How to complete this task: Copy each line of the entries beneath that contains the word "textwidth".

Excerpted records:
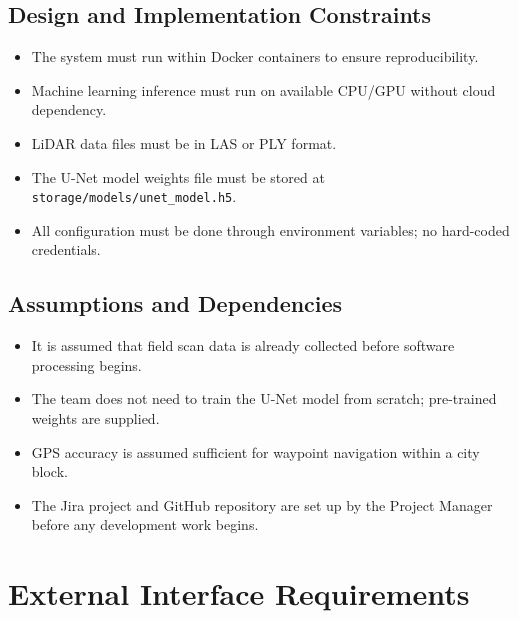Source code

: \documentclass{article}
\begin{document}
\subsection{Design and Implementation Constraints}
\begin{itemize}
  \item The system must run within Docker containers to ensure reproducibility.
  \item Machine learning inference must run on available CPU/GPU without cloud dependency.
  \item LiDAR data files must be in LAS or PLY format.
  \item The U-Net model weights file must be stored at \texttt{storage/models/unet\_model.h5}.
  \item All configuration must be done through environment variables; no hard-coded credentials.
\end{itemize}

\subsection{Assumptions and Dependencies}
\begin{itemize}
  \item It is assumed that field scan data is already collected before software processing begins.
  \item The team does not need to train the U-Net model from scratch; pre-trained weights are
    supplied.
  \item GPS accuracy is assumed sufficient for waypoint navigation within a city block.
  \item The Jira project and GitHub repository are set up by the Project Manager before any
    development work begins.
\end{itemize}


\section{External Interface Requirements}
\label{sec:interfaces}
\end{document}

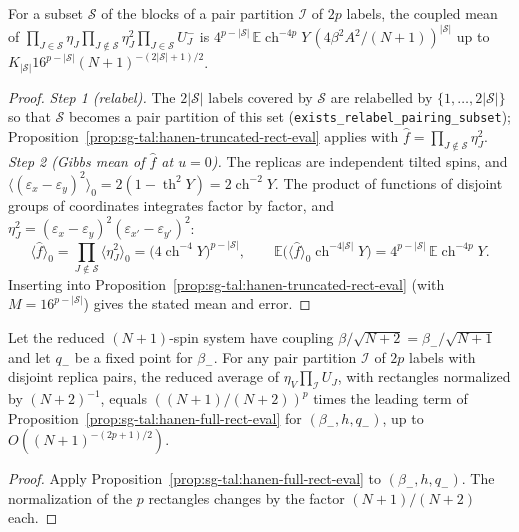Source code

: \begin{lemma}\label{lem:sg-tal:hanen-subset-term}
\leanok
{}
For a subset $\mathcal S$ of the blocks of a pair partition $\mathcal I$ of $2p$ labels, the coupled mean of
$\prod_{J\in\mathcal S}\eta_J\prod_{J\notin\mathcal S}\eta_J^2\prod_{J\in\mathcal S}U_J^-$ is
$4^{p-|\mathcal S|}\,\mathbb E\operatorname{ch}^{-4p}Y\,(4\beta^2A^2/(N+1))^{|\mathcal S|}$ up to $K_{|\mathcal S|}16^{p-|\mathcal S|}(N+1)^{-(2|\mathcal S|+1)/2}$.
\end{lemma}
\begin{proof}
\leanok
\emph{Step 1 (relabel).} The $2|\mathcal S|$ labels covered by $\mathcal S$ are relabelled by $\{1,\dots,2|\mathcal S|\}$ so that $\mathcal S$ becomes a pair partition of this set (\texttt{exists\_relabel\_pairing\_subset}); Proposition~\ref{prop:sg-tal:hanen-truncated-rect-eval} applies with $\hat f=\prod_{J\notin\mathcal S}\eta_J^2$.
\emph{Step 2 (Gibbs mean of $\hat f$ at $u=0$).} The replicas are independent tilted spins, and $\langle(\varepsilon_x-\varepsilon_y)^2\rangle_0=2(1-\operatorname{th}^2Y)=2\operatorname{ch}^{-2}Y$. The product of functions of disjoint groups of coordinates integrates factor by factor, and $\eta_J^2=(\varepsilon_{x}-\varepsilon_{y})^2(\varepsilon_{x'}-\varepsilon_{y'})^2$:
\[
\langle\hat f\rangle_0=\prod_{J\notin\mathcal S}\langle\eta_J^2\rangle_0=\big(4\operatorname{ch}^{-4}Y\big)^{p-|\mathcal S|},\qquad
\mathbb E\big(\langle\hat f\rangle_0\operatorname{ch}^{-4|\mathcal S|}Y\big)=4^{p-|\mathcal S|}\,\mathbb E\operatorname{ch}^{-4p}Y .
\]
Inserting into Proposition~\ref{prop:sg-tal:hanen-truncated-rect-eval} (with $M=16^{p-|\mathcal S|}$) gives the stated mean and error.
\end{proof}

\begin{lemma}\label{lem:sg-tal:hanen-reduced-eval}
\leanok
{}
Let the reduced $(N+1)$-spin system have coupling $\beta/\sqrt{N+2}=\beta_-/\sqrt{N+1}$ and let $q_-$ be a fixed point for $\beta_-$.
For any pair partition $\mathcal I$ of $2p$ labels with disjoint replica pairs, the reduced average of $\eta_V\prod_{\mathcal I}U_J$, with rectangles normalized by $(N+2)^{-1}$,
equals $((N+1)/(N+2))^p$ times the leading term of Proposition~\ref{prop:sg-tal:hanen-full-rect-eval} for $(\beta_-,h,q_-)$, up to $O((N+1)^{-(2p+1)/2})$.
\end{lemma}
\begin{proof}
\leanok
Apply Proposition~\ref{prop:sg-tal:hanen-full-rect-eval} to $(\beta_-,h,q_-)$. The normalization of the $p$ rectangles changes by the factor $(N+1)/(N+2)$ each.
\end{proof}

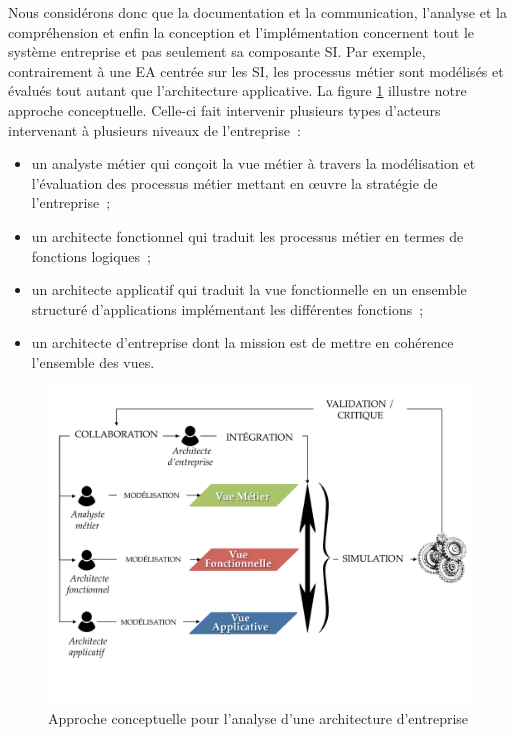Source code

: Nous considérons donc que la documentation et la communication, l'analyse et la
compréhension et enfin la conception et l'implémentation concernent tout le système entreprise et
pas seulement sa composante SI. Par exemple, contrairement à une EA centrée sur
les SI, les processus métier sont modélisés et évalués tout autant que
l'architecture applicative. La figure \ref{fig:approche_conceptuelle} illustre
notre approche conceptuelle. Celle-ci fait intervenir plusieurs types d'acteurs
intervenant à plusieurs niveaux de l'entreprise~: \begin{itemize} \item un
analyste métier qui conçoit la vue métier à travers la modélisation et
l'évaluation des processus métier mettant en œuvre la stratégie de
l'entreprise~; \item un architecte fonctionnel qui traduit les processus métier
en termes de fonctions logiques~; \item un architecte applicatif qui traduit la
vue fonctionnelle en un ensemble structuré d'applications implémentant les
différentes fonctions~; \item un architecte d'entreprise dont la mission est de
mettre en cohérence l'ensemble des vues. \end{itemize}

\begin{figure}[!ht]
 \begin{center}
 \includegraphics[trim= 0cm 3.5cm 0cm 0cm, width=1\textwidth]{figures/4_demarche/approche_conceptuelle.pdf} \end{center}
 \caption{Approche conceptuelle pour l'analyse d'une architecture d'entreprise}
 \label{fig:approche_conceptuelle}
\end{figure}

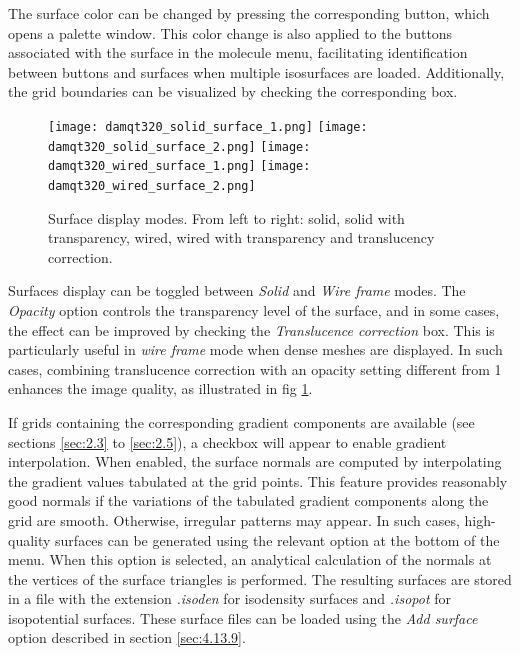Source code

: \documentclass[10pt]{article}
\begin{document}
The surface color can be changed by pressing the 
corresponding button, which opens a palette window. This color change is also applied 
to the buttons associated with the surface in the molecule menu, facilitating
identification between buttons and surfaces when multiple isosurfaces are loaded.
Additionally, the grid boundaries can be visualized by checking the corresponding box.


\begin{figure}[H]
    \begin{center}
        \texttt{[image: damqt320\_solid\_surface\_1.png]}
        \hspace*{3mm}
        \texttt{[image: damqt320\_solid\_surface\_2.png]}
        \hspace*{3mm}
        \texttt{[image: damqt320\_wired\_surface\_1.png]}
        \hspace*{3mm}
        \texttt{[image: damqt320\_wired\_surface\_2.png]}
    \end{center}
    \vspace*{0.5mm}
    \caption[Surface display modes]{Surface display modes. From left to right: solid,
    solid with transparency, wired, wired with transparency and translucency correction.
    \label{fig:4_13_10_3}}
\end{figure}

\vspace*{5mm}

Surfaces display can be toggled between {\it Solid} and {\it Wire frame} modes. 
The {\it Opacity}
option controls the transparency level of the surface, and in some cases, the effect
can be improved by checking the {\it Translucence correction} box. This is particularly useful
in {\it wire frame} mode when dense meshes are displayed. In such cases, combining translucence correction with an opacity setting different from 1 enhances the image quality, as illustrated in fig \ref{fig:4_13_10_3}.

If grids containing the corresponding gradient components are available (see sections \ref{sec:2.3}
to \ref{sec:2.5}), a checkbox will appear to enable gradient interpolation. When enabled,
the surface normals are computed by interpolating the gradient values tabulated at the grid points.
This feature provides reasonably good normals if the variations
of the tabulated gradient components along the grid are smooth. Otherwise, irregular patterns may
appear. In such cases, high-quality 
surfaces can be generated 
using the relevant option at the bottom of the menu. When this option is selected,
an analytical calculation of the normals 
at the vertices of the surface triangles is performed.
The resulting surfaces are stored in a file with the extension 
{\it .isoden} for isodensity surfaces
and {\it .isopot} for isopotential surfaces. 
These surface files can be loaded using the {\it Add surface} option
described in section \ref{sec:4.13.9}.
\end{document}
==
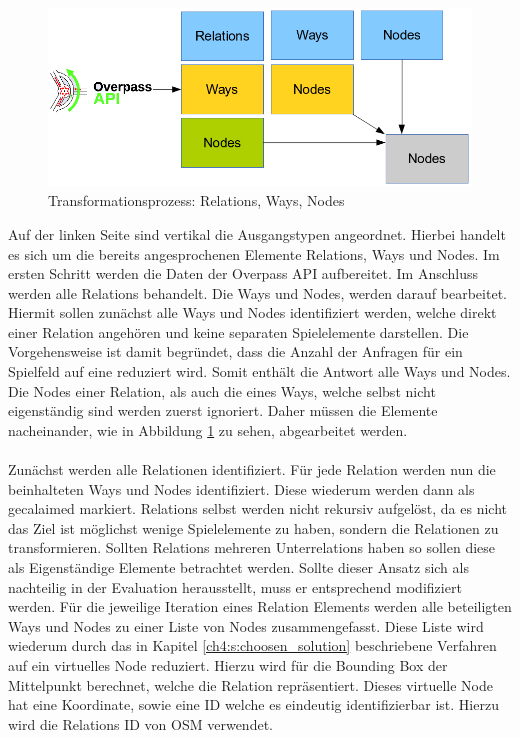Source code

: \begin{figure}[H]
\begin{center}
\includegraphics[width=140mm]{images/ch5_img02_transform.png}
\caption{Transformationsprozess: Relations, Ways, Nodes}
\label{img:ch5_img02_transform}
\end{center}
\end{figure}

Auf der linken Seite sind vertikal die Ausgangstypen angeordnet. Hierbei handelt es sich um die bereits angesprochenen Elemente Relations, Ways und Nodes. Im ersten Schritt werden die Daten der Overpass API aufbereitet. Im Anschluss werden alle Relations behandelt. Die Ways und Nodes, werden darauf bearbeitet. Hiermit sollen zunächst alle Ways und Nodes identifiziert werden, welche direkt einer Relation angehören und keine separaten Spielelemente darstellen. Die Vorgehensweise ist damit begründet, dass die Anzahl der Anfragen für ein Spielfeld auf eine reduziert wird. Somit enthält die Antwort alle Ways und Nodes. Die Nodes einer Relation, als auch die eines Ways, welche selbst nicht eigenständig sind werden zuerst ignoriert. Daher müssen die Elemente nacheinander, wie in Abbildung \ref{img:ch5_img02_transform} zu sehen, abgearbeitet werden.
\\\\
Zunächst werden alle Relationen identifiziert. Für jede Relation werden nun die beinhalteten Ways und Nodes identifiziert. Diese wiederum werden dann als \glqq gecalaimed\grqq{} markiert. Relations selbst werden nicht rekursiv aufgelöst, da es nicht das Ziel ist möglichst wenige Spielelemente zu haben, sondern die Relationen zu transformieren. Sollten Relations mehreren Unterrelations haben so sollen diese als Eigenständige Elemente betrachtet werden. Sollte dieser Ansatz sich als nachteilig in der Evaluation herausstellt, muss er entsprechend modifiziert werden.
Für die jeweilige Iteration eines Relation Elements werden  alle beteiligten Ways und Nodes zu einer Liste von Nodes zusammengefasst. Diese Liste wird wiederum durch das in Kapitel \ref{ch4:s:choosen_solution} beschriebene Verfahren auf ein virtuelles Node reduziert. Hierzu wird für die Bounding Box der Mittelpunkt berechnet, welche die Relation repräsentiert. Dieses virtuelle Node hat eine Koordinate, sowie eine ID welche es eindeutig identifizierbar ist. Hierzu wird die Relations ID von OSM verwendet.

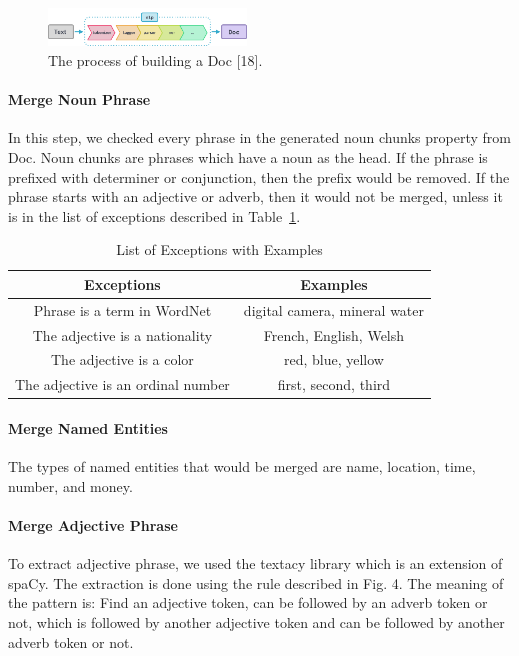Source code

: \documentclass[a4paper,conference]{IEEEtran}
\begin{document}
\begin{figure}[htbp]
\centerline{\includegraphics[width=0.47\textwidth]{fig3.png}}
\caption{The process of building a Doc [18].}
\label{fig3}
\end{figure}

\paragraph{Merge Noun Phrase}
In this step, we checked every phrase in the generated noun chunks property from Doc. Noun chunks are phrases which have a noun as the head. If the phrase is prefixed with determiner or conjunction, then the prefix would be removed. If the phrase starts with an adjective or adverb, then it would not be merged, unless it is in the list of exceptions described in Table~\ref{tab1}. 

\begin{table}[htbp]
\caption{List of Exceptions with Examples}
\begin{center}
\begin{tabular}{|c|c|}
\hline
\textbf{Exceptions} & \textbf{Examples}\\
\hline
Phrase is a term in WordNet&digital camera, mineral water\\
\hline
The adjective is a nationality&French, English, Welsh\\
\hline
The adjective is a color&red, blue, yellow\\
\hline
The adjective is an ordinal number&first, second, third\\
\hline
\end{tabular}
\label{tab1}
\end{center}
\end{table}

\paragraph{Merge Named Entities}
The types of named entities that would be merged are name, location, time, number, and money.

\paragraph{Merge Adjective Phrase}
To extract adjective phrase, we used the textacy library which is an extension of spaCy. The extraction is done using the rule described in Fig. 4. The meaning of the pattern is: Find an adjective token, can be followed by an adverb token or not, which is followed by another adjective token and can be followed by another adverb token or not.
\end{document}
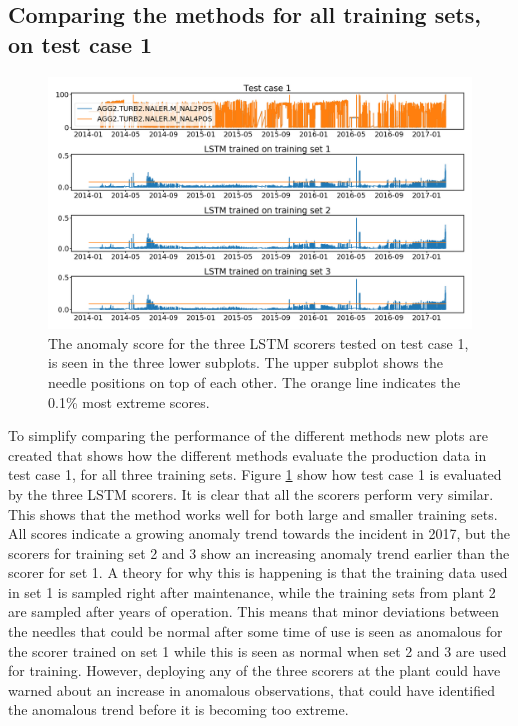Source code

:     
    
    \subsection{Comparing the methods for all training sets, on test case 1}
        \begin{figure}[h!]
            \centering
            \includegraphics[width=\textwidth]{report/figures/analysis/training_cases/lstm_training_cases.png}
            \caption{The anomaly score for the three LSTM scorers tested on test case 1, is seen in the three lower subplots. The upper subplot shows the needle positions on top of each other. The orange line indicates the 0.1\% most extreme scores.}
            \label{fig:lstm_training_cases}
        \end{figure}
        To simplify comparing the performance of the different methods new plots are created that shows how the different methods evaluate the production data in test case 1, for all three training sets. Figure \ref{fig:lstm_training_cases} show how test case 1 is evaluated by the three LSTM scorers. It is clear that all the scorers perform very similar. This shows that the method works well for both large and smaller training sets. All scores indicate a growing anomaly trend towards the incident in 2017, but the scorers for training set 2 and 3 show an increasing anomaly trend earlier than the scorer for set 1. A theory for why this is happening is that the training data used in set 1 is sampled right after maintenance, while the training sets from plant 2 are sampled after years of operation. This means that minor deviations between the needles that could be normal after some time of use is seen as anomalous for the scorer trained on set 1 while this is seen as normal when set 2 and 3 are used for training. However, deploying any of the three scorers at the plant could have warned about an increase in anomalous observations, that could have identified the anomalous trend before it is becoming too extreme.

Reply to the task:
 \includegraphics[trim= 0cm 3.5cm 0cm 0cm, width=1\textwidth]{figures/4_demarche/approche_conceptuelle.pdf} \end{center}
\centerline{\includegraphics[width=0.47\textwidth]{fig3.png}}
            \includegraphics[width=\textwidth]{report/figures/analysis/training_cases/lstm_training_cases.png}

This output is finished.